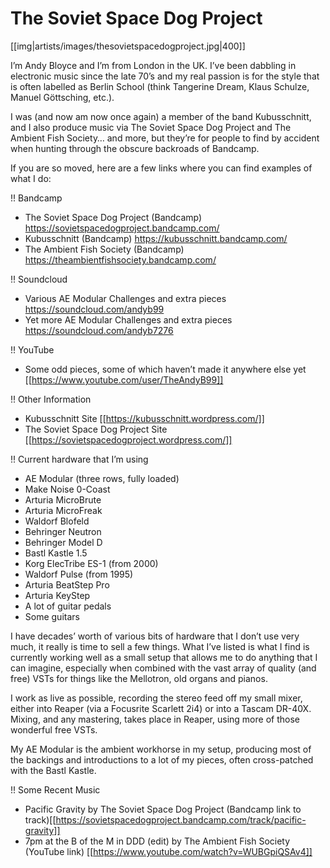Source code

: # The Soviet Space Dog Project

[[img|artists/images/thesovietspacedogproject.jpg|400]]

I’m Andy Bloyce and I’m from London in the UK. I’ve been dabbling in electronic music since the late 70’s and my real passion is for the style that is often labelled as Berlin School (think Tangerine Dream, Klaus Schulze, Manuel Göttsching, etc.). 

I was (and now am now once again) a member of the band Kubusschnitt, and I also produce music via The Soviet Space Dog Project and The Ambient Fish Society… and more, but they’re for people to find by accident when hunting through the obscure backroads of Bandcamp.

If you are so moved, here are a few links where you can find examples of what I do:

!! Bandcamp
* The Soviet Space Dog Project (Bandcamp) https://sovietspacedogproject.bandcamp.com/ 
* Kubusschnitt (Bandcamp) https://kubusschnitt.bandcamp.com/ 
* The Ambient Fish Society (Bandcamp) https://theambientfishsociety.bandcamp.com/ 

!! Soundcloud
* Various AE Modular Challenges and extra pieces https://soundcloud.com/andyb99 
* Yet more AE Modular Challenges and extra pieces https://soundcloud.com/andyb7276 

!! YouTube
* Some odd pieces, some of which haven’t made it anywhere else yet [[https://www.youtube.com/user/TheAndyB99]] 

!! Other Information
* Kubusschnitt Site [[https://kubusschnitt.wordpress.com/]]
* The Soviet Space Dog Project Site [[https://sovietspacedogproject.wordpress.com/]]

!! Current hardware that I’m using
* AE Modular (three rows, fully loaded)
* Make Noise 0-Coast
* Arturia MicroBrute
* Arturia MicroFreak
* Waldorf Blofeld
* Behringer Neutron
* Behringer Model D
* Bastl Kastle 1.5
* Korg ElecTribe ES-1 (from 2000)
* Waldorf Pulse (from 1995)
* Arturia BeatStep Pro
* Arturia KeyStep
* A lot of guitar pedals
* Some guitars

I have decades’ worth of various bits of hardware that I don’t use very much, it really is time to sell a few things. What I’ve listed is what I find is currently working well as a small setup that allows me to do anything that I can imagine, especially when combined with the vast array of quality (and free) VSTs for things like the Mellotron, old organs and pianos.

I work as live as possible, recording the stereo feed off my small mixer, either into Reaper (via a Focusrite Scarlett 2i4) or into a Tascam DR-40X. Mixing, and any mastering, takes place in Reaper, using more of those wonderful free VSTs.

My AE Modular is the ambient workhorse in my setup, producing most of the backings and introductions to a lot of my pieces, often cross-patched with the Bastl Kastle.

!! Some Recent Music

* Pacific Gravity by The Soviet Space Dog Project (Bandcamp link to track)[[https://sovietspacedogproject.bandcamp.com/track/pacific-gravity]]
* 7pm at the B of the M in DDD (edit) by The Ambient Fish Society (YouTube link) [[https://www.youtube.com/watch?v=WUBGpiQSAv4]]
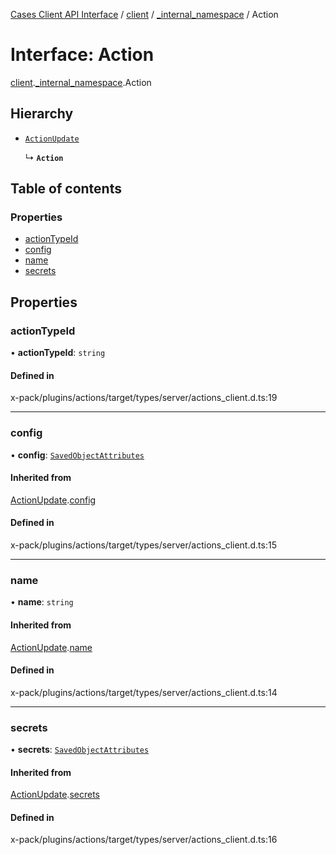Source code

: [Cases Client API Interface](../README.md) / [client](../modules/client.md) / [\_internal\_namespace](../modules/client._internal_namespace.md) / Action

# Interface: Action

[client](../modules/client.md).[_internal_namespace](../modules/client._internal_namespace.md).Action

## Hierarchy

- [`ActionUpdate`](client._internal_namespace.ActionUpdate.md)

  ↳ **`Action`**

## Table of contents

### Properties

- [actionTypeId](client._internal_namespace.Action.md#actiontypeid)
- [config](client._internal_namespace.Action.md#config)
- [name](client._internal_namespace.Action.md#name)
- [secrets](client._internal_namespace.Action.md#secrets)

## Properties

### actionTypeId

• **actionTypeId**: `string`

#### Defined in

x-pack/plugins/actions/target/types/server/actions_client.d.ts:19

___

### config

• **config**: [`SavedObjectAttributes`](client._internal_namespace.SavedObjectAttributes.md)

#### Inherited from

[ActionUpdate](client._internal_namespace.ActionUpdate.md).[config](client._internal_namespace.ActionUpdate.md#config)

#### Defined in

x-pack/plugins/actions/target/types/server/actions_client.d.ts:15

___

### name

• **name**: `string`

#### Inherited from

[ActionUpdate](client._internal_namespace.ActionUpdate.md).[name](client._internal_namespace.ActionUpdate.md#name)

#### Defined in

x-pack/plugins/actions/target/types/server/actions_client.d.ts:14

___

### secrets

• **secrets**: [`SavedObjectAttributes`](client._internal_namespace.SavedObjectAttributes.md)

#### Inherited from

[ActionUpdate](client._internal_namespace.ActionUpdate.md).[secrets](client._internal_namespace.ActionUpdate.md#secrets)

#### Defined in

x-pack/plugins/actions/target/types/server/actions_client.d.ts:16
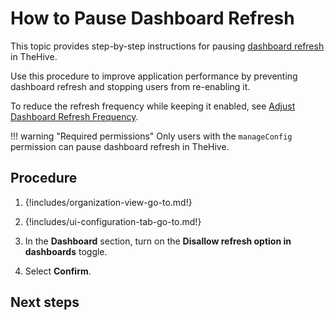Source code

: # How to Pause Dashboard Refresh

This topic provides step-by-step instructions for pausing [dashboard refresh](../../../analyst-corner/dashboard/modify-dashboard-refresh-setting.md) in TheHive.

Use this procedure to improve application performance by preventing dashboard refresh and stopping users from re-enabling it.

To reduce the refresh frequency while keeping it enabled, see [Adjust Dashboard Refresh Frequency](../../../analyst-corner/dashboard/adjust-dashboard-refresh-frequency.md).

!!! warning "Required permissions"
    Only users with the `manageConfig` permission can pause dashboard refresh in TheHive.

<h2>Procedure</h2>

1. {!includes/organization-view-go-to.md!}

2. {!includes/ui-configuration-tab-go-to.md!}

3. In the **Dashboard** section, turn on the **Disallow refresh option in dashboards** toggle.

4. Select **Confirm**.

<h2>Next steps</h2>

* * *

* **WORK TO COMPLETE**: No line before the one containing "3. In the **Dashboard**" should be copied; restate that line and all the rest through the end of the data above word for word.

* **RESPONSE TO THE EXERCISE**:
3. In the **Dashboard** section, turn on the **Disallow refresh option in dashboards** toggle.

4. Select **Confirm**.

<h2>Next steps</h2>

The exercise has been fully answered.